• Task objective
Could you say how many lines in the records include "models"? Please give the number by itself.

Stored data: Begin

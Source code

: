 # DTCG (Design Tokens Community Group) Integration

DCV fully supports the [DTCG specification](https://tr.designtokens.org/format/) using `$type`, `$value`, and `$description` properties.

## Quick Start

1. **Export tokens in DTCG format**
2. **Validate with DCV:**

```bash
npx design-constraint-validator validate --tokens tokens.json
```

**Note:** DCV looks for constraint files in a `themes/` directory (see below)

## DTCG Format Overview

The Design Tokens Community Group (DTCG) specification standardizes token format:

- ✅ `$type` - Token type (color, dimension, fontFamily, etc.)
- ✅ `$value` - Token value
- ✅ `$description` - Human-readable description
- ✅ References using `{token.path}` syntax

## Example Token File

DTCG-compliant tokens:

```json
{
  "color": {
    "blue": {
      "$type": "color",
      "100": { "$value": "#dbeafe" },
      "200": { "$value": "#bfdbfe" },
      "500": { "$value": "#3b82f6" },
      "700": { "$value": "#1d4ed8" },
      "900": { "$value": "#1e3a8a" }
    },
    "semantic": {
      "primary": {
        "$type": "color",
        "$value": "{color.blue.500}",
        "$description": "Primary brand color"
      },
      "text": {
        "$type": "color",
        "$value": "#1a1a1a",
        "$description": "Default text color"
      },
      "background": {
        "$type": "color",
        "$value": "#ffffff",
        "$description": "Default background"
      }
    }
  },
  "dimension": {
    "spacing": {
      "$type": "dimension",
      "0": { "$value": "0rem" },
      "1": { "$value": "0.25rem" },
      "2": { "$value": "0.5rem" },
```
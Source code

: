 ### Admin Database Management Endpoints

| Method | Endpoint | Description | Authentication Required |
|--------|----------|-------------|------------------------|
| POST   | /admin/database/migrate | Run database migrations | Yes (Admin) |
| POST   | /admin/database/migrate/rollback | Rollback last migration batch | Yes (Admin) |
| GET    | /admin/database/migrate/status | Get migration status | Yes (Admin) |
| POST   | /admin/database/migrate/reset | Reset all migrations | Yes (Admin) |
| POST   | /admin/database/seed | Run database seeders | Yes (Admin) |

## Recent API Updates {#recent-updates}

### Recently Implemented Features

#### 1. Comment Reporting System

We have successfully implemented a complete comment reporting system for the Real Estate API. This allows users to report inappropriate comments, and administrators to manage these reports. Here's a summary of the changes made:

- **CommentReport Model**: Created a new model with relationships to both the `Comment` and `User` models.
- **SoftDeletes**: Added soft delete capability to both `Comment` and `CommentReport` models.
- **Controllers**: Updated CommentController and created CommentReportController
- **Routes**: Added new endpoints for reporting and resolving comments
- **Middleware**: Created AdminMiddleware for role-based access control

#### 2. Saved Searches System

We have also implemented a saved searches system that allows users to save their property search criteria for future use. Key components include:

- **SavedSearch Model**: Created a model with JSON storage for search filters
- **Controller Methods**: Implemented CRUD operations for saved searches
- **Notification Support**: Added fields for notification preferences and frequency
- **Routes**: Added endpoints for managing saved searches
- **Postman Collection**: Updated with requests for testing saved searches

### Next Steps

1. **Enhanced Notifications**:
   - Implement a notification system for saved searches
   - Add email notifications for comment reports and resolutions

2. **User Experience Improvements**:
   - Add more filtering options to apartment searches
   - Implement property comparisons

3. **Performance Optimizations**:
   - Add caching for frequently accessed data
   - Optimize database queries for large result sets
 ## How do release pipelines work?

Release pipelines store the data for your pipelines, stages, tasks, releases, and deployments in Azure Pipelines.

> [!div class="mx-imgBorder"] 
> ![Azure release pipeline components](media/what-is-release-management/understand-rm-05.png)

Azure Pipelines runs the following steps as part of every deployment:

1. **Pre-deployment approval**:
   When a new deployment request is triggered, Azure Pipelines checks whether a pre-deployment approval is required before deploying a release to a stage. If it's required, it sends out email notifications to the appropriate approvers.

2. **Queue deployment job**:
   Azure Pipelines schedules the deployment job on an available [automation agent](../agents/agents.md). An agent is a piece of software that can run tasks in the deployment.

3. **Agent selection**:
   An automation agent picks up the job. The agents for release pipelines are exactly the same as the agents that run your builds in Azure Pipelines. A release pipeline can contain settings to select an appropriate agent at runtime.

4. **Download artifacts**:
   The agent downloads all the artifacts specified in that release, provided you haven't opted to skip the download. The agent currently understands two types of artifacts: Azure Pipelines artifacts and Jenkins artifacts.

Stored data: End

• Exercise solution
2